Seminerin bu bölümü hayli etkili oluyordu ancak bazıları “İyi niyetle öyle diyorsunuz ama filanlardan bize kesinlikle oy gelmez, boşuna nefes harcamayalım” diye itiraz ediyorlardı. Böyle konuşan birisiyle, “Bize kesin oy vermez” diyenleri hesap ettiğimizde, seçmenin yüzde 35-40’ına tekabül ettiğini gördük. Bu parti mensubu, seçmenin azımsanmayacak kısmını baştan iletişim dışında tutuyordu.
“Şunlar bize oy vermez” anlayışı, partilerde zamanla yaygın kabule dönüşebiliyor. Hazin olanı ise, “öteki” kabul edilene gençlerin dahil edilmesidir. “Şunlar bize oy vermez” yaklaşımı siyaset ve iletişimin ruhuna zaten ters olmakla birlikte farklı fikirlere açık olan gençleri aynı kapsama almak başlı başına içe kapanma işaretidir. İçe kapanan partililer, yeni seçmen kazanmaktan uzaklaşarak sadece çevreleriyle meşgul olmaktadır. Kaldı ki “Şunlar bize oy vermez” düşüncesi, siyasetin varlığına aykırıdır. Recep Tayyip Erdoğan, böyle düşünseydi İstanbul’a belediye başkanı, Türkiye’ye cumhurbaşkanı seçilemezdi.
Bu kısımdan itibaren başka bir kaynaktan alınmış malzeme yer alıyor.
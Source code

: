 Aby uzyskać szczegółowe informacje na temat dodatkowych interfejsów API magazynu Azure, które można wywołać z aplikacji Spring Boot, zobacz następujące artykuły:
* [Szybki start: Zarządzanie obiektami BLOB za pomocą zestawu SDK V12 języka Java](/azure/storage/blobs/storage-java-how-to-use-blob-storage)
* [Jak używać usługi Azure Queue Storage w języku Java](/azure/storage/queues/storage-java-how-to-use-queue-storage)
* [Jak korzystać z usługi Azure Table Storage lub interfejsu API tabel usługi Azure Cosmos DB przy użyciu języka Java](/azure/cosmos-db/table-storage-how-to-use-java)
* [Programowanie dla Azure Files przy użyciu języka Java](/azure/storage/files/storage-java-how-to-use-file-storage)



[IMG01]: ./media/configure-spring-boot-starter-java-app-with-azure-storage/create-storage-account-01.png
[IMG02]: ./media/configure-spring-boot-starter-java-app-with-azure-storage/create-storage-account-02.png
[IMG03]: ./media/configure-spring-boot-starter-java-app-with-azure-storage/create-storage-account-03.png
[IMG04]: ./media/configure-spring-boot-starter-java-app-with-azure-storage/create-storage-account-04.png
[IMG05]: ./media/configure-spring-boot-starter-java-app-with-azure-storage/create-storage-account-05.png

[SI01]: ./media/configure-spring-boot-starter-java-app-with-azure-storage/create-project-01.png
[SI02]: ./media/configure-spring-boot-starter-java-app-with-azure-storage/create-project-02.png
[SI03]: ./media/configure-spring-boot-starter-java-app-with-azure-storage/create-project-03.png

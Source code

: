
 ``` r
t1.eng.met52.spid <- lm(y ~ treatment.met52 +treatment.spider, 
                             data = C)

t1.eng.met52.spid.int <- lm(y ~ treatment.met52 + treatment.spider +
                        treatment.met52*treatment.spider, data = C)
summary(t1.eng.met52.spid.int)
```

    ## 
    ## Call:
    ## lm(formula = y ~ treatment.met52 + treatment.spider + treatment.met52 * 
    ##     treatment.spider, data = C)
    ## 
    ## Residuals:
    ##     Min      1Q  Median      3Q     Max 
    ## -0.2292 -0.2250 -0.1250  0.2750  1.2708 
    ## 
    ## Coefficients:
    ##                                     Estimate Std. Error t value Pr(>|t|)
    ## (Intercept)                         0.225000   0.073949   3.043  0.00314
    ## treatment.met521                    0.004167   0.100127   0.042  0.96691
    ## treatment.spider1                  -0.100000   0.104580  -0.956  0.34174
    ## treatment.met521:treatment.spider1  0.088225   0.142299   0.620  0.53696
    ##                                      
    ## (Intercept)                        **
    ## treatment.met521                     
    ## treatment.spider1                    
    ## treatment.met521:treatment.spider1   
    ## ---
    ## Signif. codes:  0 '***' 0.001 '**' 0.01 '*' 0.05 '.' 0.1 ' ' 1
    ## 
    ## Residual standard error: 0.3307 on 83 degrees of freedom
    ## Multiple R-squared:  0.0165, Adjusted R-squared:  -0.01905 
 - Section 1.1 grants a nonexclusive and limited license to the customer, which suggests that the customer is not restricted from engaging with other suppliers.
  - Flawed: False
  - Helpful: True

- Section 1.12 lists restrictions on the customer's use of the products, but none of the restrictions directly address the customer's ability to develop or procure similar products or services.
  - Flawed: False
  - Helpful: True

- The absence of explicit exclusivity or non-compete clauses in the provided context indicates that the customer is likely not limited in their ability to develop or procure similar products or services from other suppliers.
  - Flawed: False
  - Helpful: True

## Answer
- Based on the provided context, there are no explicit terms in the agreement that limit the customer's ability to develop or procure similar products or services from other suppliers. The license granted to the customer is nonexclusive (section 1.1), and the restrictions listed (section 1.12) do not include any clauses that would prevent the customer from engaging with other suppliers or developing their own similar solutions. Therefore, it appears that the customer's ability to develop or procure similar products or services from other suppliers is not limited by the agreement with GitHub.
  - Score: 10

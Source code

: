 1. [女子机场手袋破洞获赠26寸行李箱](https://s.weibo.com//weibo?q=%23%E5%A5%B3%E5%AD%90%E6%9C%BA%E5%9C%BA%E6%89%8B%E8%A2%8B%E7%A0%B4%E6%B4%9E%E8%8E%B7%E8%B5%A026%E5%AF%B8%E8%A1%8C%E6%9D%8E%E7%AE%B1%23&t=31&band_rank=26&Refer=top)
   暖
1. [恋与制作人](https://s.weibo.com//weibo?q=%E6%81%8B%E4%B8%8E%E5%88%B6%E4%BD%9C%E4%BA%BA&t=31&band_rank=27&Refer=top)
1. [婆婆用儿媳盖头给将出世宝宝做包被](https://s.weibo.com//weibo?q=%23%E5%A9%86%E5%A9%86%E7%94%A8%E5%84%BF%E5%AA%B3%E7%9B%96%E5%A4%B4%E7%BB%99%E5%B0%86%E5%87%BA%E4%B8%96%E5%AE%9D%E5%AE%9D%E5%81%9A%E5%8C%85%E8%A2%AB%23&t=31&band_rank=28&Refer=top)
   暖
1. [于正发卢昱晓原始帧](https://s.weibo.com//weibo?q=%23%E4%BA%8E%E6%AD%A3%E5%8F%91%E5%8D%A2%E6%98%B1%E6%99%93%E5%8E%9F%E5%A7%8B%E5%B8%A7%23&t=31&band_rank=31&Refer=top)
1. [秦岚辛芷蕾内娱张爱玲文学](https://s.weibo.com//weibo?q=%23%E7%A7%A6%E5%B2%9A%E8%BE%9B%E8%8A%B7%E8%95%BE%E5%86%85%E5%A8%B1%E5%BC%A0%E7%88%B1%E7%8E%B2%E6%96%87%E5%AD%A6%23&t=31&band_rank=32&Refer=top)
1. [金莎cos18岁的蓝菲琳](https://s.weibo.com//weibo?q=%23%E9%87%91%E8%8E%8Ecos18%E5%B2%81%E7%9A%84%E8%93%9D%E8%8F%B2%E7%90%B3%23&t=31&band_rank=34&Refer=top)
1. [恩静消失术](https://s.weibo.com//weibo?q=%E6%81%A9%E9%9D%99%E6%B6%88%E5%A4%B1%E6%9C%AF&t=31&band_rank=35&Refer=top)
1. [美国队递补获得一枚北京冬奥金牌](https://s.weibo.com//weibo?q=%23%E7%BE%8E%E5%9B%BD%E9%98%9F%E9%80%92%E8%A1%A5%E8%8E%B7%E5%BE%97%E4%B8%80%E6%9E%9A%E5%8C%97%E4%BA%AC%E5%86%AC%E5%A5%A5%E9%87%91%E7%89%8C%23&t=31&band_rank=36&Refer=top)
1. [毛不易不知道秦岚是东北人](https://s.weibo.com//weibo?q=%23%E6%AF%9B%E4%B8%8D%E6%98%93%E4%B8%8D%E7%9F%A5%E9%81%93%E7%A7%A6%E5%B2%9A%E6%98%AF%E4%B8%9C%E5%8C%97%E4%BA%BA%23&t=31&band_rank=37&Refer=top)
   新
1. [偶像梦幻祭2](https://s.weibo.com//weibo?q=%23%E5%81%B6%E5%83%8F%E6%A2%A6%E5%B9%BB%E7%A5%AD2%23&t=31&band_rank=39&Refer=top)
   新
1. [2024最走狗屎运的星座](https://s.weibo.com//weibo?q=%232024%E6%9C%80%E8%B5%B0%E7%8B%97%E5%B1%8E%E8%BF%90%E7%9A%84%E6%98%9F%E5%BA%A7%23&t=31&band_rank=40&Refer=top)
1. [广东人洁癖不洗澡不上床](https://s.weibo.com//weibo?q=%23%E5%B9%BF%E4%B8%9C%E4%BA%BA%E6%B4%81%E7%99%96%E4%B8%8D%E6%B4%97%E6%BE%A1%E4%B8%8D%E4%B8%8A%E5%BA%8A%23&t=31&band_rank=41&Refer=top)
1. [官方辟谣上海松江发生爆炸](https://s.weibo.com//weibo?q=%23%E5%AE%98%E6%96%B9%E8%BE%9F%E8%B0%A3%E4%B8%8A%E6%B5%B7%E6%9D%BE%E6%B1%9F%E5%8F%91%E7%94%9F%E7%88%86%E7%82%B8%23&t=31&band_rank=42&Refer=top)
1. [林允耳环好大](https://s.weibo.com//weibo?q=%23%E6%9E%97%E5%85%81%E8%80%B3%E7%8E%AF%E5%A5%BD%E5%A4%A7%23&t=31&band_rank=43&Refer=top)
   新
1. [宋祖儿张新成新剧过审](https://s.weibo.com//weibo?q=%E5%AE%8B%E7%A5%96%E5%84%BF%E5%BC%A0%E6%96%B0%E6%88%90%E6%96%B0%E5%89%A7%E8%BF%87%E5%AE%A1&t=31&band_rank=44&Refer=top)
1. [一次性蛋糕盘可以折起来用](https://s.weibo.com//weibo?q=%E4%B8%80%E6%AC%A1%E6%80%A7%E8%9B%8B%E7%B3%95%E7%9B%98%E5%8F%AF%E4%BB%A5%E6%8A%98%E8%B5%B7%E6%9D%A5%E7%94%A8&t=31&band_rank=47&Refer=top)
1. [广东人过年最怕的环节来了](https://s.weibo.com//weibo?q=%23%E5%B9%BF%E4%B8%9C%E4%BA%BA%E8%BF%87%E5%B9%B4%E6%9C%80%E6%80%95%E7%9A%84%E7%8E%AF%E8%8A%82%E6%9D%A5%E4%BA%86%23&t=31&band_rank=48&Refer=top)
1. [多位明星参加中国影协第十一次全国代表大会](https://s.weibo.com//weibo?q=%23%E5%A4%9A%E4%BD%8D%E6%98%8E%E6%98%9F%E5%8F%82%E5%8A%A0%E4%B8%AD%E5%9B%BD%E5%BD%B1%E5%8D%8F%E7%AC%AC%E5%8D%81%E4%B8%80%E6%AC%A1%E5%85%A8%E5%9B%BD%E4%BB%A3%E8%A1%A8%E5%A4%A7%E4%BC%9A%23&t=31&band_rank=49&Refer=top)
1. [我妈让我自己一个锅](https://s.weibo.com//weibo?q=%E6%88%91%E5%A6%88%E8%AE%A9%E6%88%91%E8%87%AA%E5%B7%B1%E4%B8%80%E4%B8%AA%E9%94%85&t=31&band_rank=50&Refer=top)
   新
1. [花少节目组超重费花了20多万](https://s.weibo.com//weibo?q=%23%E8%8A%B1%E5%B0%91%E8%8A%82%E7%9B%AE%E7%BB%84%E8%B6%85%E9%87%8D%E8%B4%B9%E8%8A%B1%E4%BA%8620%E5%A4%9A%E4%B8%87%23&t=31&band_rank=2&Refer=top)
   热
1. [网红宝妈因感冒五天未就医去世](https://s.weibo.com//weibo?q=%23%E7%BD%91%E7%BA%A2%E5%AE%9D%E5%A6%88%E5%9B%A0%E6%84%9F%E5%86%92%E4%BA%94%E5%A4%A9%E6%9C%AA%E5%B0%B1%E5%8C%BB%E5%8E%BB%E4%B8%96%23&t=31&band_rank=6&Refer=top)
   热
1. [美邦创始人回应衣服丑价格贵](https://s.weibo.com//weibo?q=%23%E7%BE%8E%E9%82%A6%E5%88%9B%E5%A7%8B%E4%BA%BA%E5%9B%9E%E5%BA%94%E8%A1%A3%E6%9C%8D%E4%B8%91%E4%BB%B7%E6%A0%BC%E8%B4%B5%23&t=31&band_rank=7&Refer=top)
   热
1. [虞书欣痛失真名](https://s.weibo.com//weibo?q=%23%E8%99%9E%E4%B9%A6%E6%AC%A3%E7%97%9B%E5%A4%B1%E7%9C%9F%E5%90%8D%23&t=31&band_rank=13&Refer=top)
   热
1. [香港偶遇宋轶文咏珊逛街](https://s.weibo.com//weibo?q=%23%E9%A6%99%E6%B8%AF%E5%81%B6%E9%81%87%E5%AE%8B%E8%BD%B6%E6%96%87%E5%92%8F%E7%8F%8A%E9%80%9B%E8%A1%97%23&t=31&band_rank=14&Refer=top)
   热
2023 seçimlerinde, uzak sanılan seçmenlerin oylarını alan partiler başarılı olacaktır. Futbolda da böyledir; rakibin büyüğünü yenerseniz bu çift yönlü başarıdır hem puanınız artar hem de rakibin puanı eksilir.
Gençlik Kolları ve Genç Seçmen
Siyasetin gençlerle iletişimi genel başkandan mahalle temsilcisine kadar partideki herkesin yetkisi ve sorumluluğundadır. Her siyasetçi gençlerle doğru iletişim kurmayı başarmalıdır.
Gençlerle etkileşimde, gençlik kollarının sorumluluğu ise hayatidir. Dolayısıyla, “Gençler gençlere bir şekilde ulaşır” şeklinde düşünmeyerek, gençlik kollarının iletişim becerisi geliştirilmelidir.
Gençlik kollarındaki gençlerin, kurumsallaşmaya hızlı adapte olmaları sonucu, zaman zaman akranlarıyla ilişkilerde resmileşmeleri, sivillikten uzaklaşmaları, protokol dilini tercih etmeleri de söz konusu olabilmektedir. Genç seçmenle ilişkileri olumsuz etkileyecek bu tür hallerden uzak durulmalıdır.
Sonuç
Buraya kadar, seçmenle iletişimde doğrudan gençlere özel durumlardan bazılarına değindim. Bunların yanı sıra toplumun genelini ilgilendiren hususlar, gençleri de ilgilendirmektedir.
Mesela ekonominin durumu gençlerin istihdam, iş kurma, evlilik, eğitim, seyahat gibi planlarını doğrudan etkilemektedir. Toplumda yaygınlaşma eğiliminde olan göçmen karşıtlığı yer yer gençler arasında da karşılık bulmaktadır. Hükümetin dış politika ve savunma sanayiinde gerçekleştirdiği atılımlar ile dış politikadaki çabaları, toplumun genelinde olduğu gibi gençler arasında da ilgiyle izlenmektedir. DENEYAP ve TEKNOFEST uygulamaları da gençlerin katılımcılıklarını artırması sebebiyle beğenilmektedir. Ayrıca “Cumhurbaşkanlığı Hükümet Sistemi” ile ilgili konuların da 2023 seçiminin gündeminde olacağına kuşku yok.
Gençlerle etkileşim karmaşık ve zor gibi gözükse de siyasetçi, hayatın olağan akışına uygun davrandığı, önyargısız yaklaştığı, istişareye ve karşı fikre açık olduğu, anlamayı öncelediği, sevgi ve saygıya dayalı ilişki kurabildiği, enerjilerine ayak uydurabildiği ölçüde çabasının olumlu karşılıklarını görecektir.
Siyasetçi bu süreçte ezberine yenik düşmemesi için gençlerle ilgili yapılan araştırmalardan da faydalanmalı, farklı düşünen gençlerle bir araya gelmeli, gençlerin makul ve mutedil olana er geç olumlu yaklaşacağını da bilmelidir.